Sequence Analysis

Evol component of ProDy package brought new fast, flexible, and efficient features for handling multiple sequence alignments and analyzing sequence evolution. Here, we just give a brief introduction to these features. For more detailed examples, see Evol Tutorial.

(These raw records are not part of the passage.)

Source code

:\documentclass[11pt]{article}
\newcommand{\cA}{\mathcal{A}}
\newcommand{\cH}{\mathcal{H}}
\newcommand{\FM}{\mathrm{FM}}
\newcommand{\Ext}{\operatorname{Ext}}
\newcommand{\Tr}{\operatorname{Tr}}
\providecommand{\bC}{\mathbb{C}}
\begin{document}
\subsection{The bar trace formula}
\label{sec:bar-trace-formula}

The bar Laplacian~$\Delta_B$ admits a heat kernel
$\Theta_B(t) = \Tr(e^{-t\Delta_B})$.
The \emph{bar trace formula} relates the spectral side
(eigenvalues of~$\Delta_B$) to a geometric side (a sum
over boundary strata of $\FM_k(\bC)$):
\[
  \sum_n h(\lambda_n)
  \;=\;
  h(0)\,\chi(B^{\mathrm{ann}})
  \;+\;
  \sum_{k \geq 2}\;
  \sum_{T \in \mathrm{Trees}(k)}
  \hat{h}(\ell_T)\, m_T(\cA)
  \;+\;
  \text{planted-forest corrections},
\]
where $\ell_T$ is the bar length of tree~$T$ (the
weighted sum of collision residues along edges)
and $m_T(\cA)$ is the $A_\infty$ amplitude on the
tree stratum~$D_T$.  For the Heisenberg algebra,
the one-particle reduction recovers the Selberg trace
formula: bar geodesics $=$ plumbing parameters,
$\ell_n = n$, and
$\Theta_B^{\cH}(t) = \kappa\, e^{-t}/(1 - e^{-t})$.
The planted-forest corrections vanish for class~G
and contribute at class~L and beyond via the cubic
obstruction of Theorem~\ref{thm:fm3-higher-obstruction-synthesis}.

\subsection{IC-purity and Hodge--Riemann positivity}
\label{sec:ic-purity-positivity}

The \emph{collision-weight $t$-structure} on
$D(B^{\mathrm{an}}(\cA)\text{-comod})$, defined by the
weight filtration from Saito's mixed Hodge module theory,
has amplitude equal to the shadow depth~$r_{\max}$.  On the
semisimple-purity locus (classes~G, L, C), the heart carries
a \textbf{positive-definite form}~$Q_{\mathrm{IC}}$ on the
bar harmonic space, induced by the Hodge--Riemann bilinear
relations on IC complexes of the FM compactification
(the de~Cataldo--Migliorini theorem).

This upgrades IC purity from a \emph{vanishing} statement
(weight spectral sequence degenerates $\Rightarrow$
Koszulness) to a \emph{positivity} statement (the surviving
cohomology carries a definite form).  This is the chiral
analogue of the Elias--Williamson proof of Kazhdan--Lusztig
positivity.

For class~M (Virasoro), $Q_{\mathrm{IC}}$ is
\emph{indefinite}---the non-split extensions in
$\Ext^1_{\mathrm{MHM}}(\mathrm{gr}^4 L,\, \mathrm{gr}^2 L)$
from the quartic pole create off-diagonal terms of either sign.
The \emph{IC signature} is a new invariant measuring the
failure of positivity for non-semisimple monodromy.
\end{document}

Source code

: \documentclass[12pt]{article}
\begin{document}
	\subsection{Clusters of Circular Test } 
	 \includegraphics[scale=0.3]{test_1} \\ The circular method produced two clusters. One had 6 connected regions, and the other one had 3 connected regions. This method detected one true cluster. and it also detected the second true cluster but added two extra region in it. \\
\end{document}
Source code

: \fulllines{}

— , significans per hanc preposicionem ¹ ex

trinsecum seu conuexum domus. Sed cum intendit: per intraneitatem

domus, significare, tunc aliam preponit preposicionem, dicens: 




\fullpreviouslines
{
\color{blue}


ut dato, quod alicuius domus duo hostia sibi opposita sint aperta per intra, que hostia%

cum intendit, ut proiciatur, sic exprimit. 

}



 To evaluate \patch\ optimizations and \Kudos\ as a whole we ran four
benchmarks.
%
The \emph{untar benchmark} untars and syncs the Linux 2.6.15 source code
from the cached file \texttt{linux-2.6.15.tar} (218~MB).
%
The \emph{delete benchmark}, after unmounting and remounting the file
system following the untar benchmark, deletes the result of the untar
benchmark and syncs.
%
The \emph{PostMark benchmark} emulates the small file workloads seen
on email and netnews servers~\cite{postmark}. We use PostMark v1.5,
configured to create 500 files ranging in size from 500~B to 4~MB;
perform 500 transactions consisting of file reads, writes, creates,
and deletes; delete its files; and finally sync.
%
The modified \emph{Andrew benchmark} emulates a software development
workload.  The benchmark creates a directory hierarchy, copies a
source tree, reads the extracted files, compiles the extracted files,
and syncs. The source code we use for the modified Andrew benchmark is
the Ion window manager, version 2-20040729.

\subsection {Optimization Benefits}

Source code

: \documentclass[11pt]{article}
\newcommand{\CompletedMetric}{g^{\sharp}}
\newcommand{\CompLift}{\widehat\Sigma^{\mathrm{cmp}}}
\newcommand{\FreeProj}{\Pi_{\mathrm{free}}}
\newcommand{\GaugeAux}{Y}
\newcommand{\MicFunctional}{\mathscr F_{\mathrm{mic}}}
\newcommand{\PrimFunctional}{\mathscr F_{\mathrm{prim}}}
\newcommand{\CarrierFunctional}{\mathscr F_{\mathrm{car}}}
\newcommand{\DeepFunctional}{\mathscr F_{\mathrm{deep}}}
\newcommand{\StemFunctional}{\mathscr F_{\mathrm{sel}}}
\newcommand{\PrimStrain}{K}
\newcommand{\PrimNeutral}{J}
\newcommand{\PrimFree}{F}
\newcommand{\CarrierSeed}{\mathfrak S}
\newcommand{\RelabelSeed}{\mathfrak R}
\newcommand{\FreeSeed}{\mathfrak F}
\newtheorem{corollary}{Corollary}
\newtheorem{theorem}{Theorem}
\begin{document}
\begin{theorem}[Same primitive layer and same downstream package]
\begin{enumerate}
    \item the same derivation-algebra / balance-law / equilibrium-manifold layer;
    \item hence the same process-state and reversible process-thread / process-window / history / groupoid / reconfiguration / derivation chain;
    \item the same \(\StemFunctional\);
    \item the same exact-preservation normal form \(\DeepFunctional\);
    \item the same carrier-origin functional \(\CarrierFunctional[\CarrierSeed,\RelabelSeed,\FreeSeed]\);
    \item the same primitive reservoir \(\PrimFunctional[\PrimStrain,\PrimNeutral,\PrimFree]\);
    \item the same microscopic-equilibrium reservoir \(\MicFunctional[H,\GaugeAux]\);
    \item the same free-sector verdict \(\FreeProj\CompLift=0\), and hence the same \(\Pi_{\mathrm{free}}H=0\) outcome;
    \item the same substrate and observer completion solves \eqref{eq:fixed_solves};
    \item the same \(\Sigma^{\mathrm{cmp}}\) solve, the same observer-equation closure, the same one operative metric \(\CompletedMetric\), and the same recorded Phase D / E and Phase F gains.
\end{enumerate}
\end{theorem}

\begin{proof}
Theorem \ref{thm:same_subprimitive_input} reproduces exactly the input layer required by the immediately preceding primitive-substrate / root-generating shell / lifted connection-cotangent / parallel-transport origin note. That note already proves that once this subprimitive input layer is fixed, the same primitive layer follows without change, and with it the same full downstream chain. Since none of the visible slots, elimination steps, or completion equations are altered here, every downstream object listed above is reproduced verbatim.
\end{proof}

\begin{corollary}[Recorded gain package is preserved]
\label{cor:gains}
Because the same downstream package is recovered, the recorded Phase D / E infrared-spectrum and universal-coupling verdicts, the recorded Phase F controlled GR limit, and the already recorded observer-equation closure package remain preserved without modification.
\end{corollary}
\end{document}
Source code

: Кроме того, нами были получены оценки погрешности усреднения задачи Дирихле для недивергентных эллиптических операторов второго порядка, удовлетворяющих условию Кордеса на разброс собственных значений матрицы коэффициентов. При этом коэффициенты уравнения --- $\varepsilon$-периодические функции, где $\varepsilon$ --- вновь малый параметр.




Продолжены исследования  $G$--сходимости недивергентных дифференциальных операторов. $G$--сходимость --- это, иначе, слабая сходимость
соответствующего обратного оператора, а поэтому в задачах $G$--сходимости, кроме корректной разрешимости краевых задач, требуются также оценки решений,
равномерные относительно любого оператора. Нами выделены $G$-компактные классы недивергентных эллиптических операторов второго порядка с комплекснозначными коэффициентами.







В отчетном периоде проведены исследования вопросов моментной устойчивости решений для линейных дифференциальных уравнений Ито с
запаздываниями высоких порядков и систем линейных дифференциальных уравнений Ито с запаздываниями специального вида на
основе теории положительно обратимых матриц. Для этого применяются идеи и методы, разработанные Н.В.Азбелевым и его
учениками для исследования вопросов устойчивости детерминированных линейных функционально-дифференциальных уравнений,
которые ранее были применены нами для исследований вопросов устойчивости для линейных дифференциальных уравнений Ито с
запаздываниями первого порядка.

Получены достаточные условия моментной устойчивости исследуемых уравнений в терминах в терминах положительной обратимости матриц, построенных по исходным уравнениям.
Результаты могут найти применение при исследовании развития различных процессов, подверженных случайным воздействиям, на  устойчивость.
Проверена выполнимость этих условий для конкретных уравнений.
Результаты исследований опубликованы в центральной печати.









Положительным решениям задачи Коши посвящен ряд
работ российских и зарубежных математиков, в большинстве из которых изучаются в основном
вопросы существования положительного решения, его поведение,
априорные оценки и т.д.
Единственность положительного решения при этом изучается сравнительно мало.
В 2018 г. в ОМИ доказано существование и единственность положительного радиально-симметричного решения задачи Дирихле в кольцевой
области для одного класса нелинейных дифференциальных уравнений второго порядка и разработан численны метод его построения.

In [1]: from prody import *

In [2]: from pylab import *

In [3]: ion()

Access Pfam

First, let’s fetch an MSA file from Pfam database:

In [4]: filename = fetchPfamMSA('pkinase', alignment='seed')

In [5]: filename

We downloaded the seed alignment for Protein Kinase (Pkinase) family.

Parse MSA

As you might guess, we will parse this file using parseMSA() function:

In [6]: msa = parseMSA('pkinase_seed.sth')

In [7]: msa
Out[7]: <MSA: pkinase_seed (38 sequences, 419 residues)>

Sequences

You can access Sequence objects by indexing MSA:

In [8]: seq = msa[0]

In [9]: seq
Out[9]: <Sequence: TTK_HUMAN (pkinase_seed[0]; length 419; 267 residues and 152 gaps)>

In [10]: print(seq)
YSILKQIGSGGSSKV..FQVLN.EKKQIYAIKYVNLEEADNQTL......DSYRNEIAYLNKLQQ.HSDKIIRLYDYEIT.............DQYIY..MVMECGNID.....LNSWLK.......KKKS.IDPW.......ERK.SYWKNMLEAVHTIH.QHG...IVHSDLKPANFLIV............DGM........LKLIDFGIANQMQPDTTS................VVKDSQVGTVNYMPPEAIKDMSSSRENGKS...KSKISPKSDVWSLGCILYYMTYGKTPFQQIINQISKLHAIID.................................PNHEI.........................EFPDIPEKDLQDVLKCCLKRDPKQRIS.....IPELLAHPYV

You can also slice MSA objects and iterate over sequences:

In [11]: for seq in msa[:4]:
   ....:    print(repr(seq))
   ....: 
<Sequence: TTK_HUMAN (pkinase_seed[0]; length 419; 267 residues and 152 gaps)>
<Sequence: MKK1_YEAST (pkinase_seed[1]; length 419; 268 residues and 151 gaps)>
<Sequence: STE7_YEAST (pkinase_seed[2]; length 419; 276 residues and 143 gaps)>
<Sequence: BYR1_SCHPO (pkinase_seed[3]; length 419; 255 residues and 164 gaps)>

Analysis

Evol component includes several functions for calculating conservation and coevolution properties of amino acids, which are shown in Evol Tutorial. Here, let’s take a look at calcMSAOccupancy() and showMSAOccupancy() functions:

In [12]: occ = calcMSAOccupancy(msa, count=True)

In [13]: occ.min()
Out[13]: 1.0

This shows that an amino acid is present only in one of the sequences in the MSA.

In [14]: showMSAOccupancy(msa, count=True);
../../_images/prody_tutorial_sequence_occ.png

You see that many residues are not present in all sequences. You will see how to refine such MSA instances in Evol Tutorial.